Olaru describes the Karolyis’ obsession with the athletes’ bodies, as they forbade them to eat what they wanted and weighed them every day. If they gained weight, they were put on strict diets for days without eating or drinking water, in addition to being forced to attend sauna and running sessions. One of the reports that reveal the cruelty of the coaches on this issue came from the team’s choreographer, Geza Pozsar, a regular informant whose code name was Nelu, who wrote: “Bela is a sadist, because at the table, right in the presence of hungry girls, he eats without a care.”
Although the Securitate and the party leadership were aware of these abuses, no one ordered that the Karolyi couple’s methods be changed, since they continued to win medals for Romania, which competed in gymnastics against its biggest rival, the USSR. Only Comaneci and Ungureanu managed to get the Romanian gymnastics federation to change their coaches in December 1977, but they did not last long, since the young women, who were entering adolescence, were difficult to control.
To this day, Comaneci’s complicated relationship of dependence and hostility with Karolyi remains an unsolved mystery, since she, unlike other gymnasts, never reported the treatment she received from him. She did not break her silence even after fleeing to the United States, the country that Karolyi had defected to in 1981. She has even collaborated with him on several U.S. projects related to sports.
Olaru consulted the medalist, who is currently 61 years old and lives in the United States, to correct any inconsistencies in his book, although she warned him that she would decline any interview on the matter, because she considered that part of her story was closed. Nor did the historian decide to include anything about her numerous romantic relationships, recorded in many Securitate reports: “I analyzed all those documents, but I found that none of them contained any politics. In my opinion, that belongs to Nadia’s private life, and I was not in the place to write about this, nor did I consider it relevant. Of course, many of her boyfriends were important and famous people in Romania at that time.”

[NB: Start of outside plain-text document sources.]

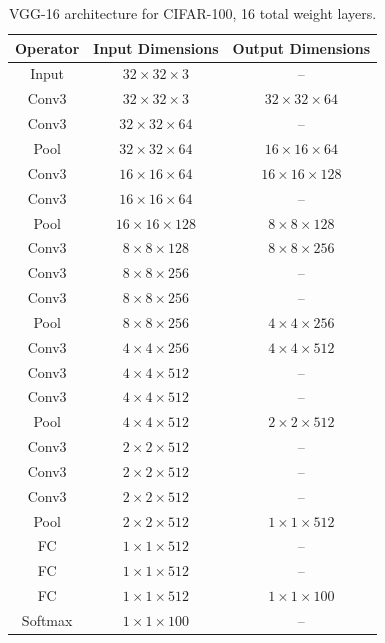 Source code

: \documentclass[10pt, a4paper]{article}
\begin{document}
\begin{table}[H]
\centering
\small
\renewcommand{\arraystretch}{0.8}
\begin{tabular}{|c|c|c|}
	\hline
	\textbf{Operator} & \textbf{Input Dimensions} & \textbf{Output Dimensions}\\
    \hline
    Input & $32 \times 32 \times 3 $&-- \\
    \hline
    Conv3 & $ 32 \times 32 \times 3 $ & $ 32 \times 32 \times 64 $ \\
    Conv3 & $ 32 \times 32 \times 64 $ & -- \\
    Pool & $ 32 \times 32 \times 64 $ & $ 16 \times 16 \times 64 $ \\
    \hline

    Conv3 & $ 16 \times 16 \times 64 $ & $ 16 \times 16 \times 128 $ \\
    Conv3 & $ 16 \times 16 \times 64 $ & -- \\
    Pool & $ 16 \times 16 \times 128 $ & $ 8 \times 8 \times 128 $ \\
    \hline

    Conv3 & $ 8 \times 8 \times 128 $ & $ 8 \times 8 \times 256 $ \\
    Conv3 & $ 8 \times 8 \times 256 $ & -- \\
    Conv3 & $ 8 \times 8 \times 256 $ & -- \\
    Pool & $ 8 \times 8 \times 256 $ & $ 4 \times 4 \times 256 $ \\
    \hline

    Conv3 & $ 4 \times 4 \times 256 $ & $ 4 \times 4 \times 512 $ \\
    Conv3 & $ 4 \times 4 \times 512 $ & -- \\
    Conv3 & $ 4 \times 4 \times 512 $ & -- \\
    Pool & $ 4 \times 4 \times 512 $ & $ 2 \times 2 \times 512 $ \\
    \hline

    Conv3 & $ 2 \times 2 \times 512 $ & -- \\
    Conv3 & $ 2 \times 2 \times 512 $ & -- \\
    Conv3 & $ 2 \times 2 \times 512 $ & -- \\
    Pool & $ 2 \times 2 \times 512 $ & $ 1 \times 1 \times 512 $ \\
    \hline

    FC & $1\times1\times512$ & -- \\
    FC & $1\times1\times512$ & -- \\
    FC & $1\times1\times512$ & $1\times1\times100$ \\
    \hline
    Softmax & $1\times1\times100$&--\\
    \hline
\end{tabular}
\caption{VGG-16 architecture for CIFAR-100, 16 total weight layers.}
\end{table}
\end{document}
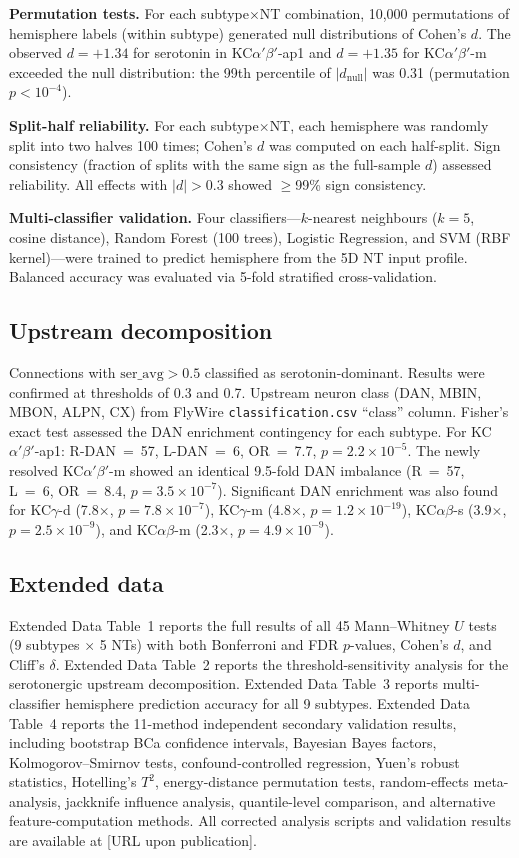 \documentclass[10pt]{article}
\begin{document}
\textbf{Permutation tests.} For each subtype$\times$NT combination, 10,000 permutations of hemisphere labels (within subtype) generated null distributions of Cohen's $d$. The observed $d = +1.34$ for serotonin in KC$\alpha'\beta'$-ap1 and $d = +1.35$ for KC$\alpha'\beta'$-m exceeded the null distribution: the 99th percentile of $|d_\mathrm{null}|$ was 0.31 (permutation $p < 10^{-4}$).

\textbf{Split-half reliability.} For each subtype$\times$NT, each hemisphere was randomly split into two halves 100 times; Cohen's $d$ was computed on each half-split. Sign consistency (fraction of splits with the same sign as the full-sample $d$) assessed reliability. All effects with $|d| > 0.3$ showed $\geq$99\% sign consistency.

\textbf{Multi-classifier validation.} Four classifiers---$k$-nearest neighbours ($k = 5$, cosine distance), Random Forest (100 trees), Logistic Regression, and SVM (RBF kernel)---were trained to predict hemisphere from the 5D NT input profile. Balanced accuracy was evaluated via 5-fold stratified cross-validation.

\subsection*{Upstream decomposition}
Connections with $\mathrm{ser\_avg} > 0.5$ classified as serotonin-dominant. Results were confirmed at thresholds of 0.3 and 0.7. Upstream neuron class (DAN, MBIN, MBON, ALPN, CX) from FlyWire \texttt{classification.csv} ``class'' column. Fisher's exact test assessed the DAN enrichment contingency for each subtype. For KC$\alpha'\beta'$-ap1: R-DAN~=~57, L-DAN~=~6, OR~=~7.7, $p = 2.2 \times 10^{-5}$. The newly resolved KC$\alpha'\beta'$-m showed an identical 9.5-fold DAN imbalance (R~=~57, L~=~6, OR~=~8.4, $p = 3.5 \times 10^{-7}$). Significant DAN enrichment was also found for KC$\gamma$-d (7.8$\times$, $p = 7.8 \times 10^{-7}$), KC$\gamma$-m (4.8$\times$, $p = 1.2 \times 10^{-19}$), KC$\alpha\beta$-s (3.9$\times$, $p = 2.5 \times 10^{-9}$), and KC$\alpha\beta$-m (2.3$\times$, $p = 4.9 \times 10^{-9}$).

\subsection*{Extended data}
Extended Data Table~1 reports the full results of all 45 Mann--Whitney $U$ tests (9 subtypes $\times$ 5 NTs) with both Bonferroni and FDR $p$-values, Cohen's $d$, and Cliff's $\delta$. Extended Data Table~2 reports the threshold-sensitivity analysis for the serotonergic upstream decomposition. Extended Data Table~3 reports multi-classifier hemisphere prediction accuracy for all 9 subtypes. Extended Data Table~4 reports the 11-method independent secondary validation results, including bootstrap BCa confidence intervals, Bayesian Bayes factors, Kolmogorov--Smirnov tests, confound-controlled regression, Yuen's robust statistics, Hotelling's $T^2$, energy-distance permutation tests, random-effects meta-analysis, jackknife influence analysis, quantile-level comparison, and alternative feature-computation methods. All corrected analysis scripts and validation results are available at [URL upon publication].
\end{document}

However, the gymnast’s supposedly most significant romantic relationship was the one she had with the dictator’s son, Nicu Ceausescu. In the book, Olaru shows how his mother, Elena Ceausescu, was the one who prevented her from traveling to Western countries and who little by little restricted her departure from the country.
–Why didn’t you talk about her relationship with Nicu Ceausescu in the book? This did impact her private life, because it directly affected the control that the Securitate exercised over it.
–I know little about her relationship with him. I only have some testimonies from people who were close to her during those years. I asked her if this relationship had been real, and she denied it. She said they only had a working relationship. But, above all, I did not include any of this because there was no trace of the relationship in the archives either, because the Securitate was not authorized to write anything about the dictator’s family.
–Did they know in Romania that Nadia Comaneci’s life was so complicated?
–Not at all, we didn’t know anything. We were all very surprised when she left. We said, ‘My God, even Nadia left.’ We believed she was a privileged person. It was a sign for us that the end of the regime was near. I also wanted this book to be more than a biography. I wanted to show how difficult it was to be an excellent athlete in a communist country, how political her life was and how difficult it was to become a champion at that time. It was another world.